Quel usage Freud fait-il de ce terme :
Il l'utilise pour décrire les conditions de la vie amoureuse qui se réalisent selon " certains clichés " donc des reproductions d'images ou de textes,
Tout individu, nous raconte Freud, de par l'action concomitante d'une prédisposition naturelle et de faits survenus dans son enfance possède une manière d'être personnelle, déterminée de vivre sa vie amoureuse. En fait il précise en note que ce qui détermine les composantes de la vie amoureuse - et elles sont d'ordre " pulsionnel ", c'est d'une part les événements fortuits de l'enfance mais également les éléments fortuits " qui ont influencés la série infinie de nos ancêtres ". C'est cela pour Freud, le " constitutionnel ".
Donc cette vie amoureuse se manifeste sous forme de " clichés " qui se répètent tout au long de la vie mais qui sont quand même susceptibles d'être modifiés.
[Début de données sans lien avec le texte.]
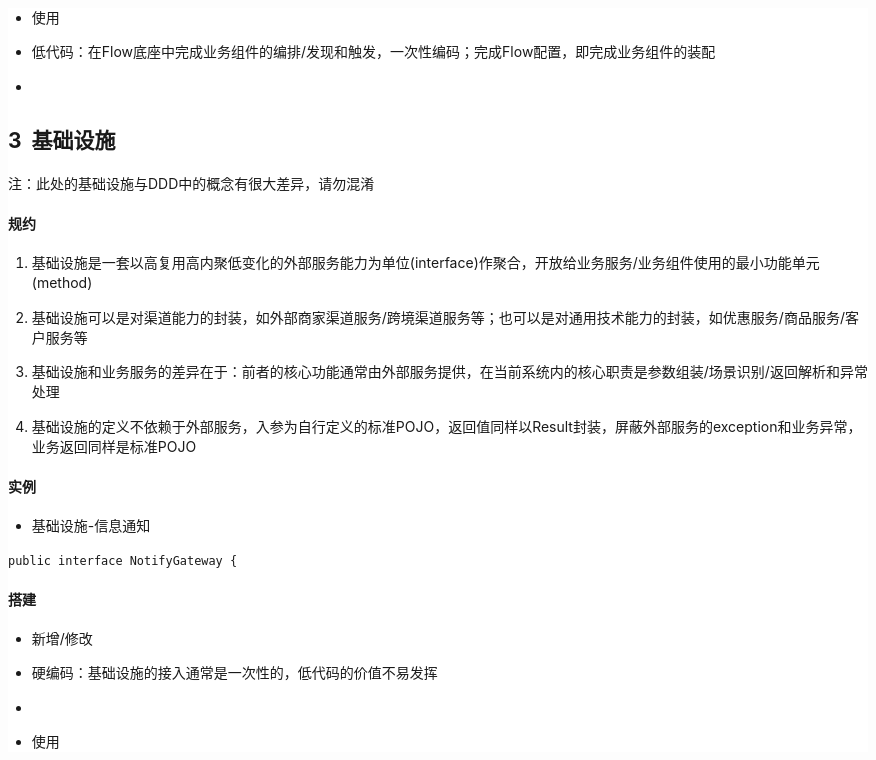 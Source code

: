 
- 使用
    

  

- 低代码：在Flow底座中完成业务组件的编排/发现和触发，一次性编码；完成Flow配置，即完成业务组件的装配
    

-   
    

## 3  基础设施

  

注：此处的基础设施与DDD中的概念有很大差异，请勿混淆

  

#### **规约**

1. 基础设施是一套以高复用高内聚低变化的外部服务能力为单位(interface)作聚合，开放给业务服务/业务组件使用的最小功能单元(method)
    
      
    
2. 基础设施可以是对渠道能力的封装，如外部商家渠道服务/跨境渠道服务等；也可以是对通用技术能力的封装，如优惠服务/商品服务/客户服务等
    
      
    
      
    
3. 基础设施和业务服务的差异在于：前者的核心功能通常由外部服务提供，在当前系统内的核心职责是参数组装/场景识别/返回解析和异常处理
    
      
    
      
    
4. 基础设施的定义不依赖于外部服务，入参为自行定义的标准POJO，返回值同样以Result封装，屏蔽外部服务的exception和业务异常，业务返回同样是标准POJO
    

####   

#### **实例**

- 基础设施-信息通知
    

  

```
public interface NotifyGateway {
```

  

#### **搭建**

- 新增/修改
    

  

- 硬编码：基础设施的接入通常是一次性的，低代码的价值不易发挥
    

-   
    

- 使用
Ils ne sont pas uniques. Il peut y en avoir plusieurs.
Mais en se répétant ils constituent des " séries ". Ce mot est également dans le texte de Freud.

En fonction de ces séries de clichés, Freud introduit alors la personne du médecin :
" Tout individu auquel la réalité n'apporte pas la satisfaction entière de son besoin d'amour se tourne inévitablement, avec un certain espoir libidinal, vers tout nouveau personnage qui entre dans sa vie… Ainsi que nous le prévoyons, cet investissement (libidinal) va s'attacher à des prototypes, conformément à l'un des clichés déjà présents chez le sujet en question. Donc là il s'agit du " protos " du premier modèle qui a inauguré les reproductions, leur à donné formes.
Mais l'analyste, peut également s'intégrer dans l'une des séries déjà constituées.
En voici un exemple, Freud trouve place dans la série des " hommes de paille " de Dora qui va de son frère, à son père, en passant par Monsieur K. , Freud y arrivant en dernier et " disparaissant dans le trou du souffleur " comme nous l'indique, non sans humour, Lacan.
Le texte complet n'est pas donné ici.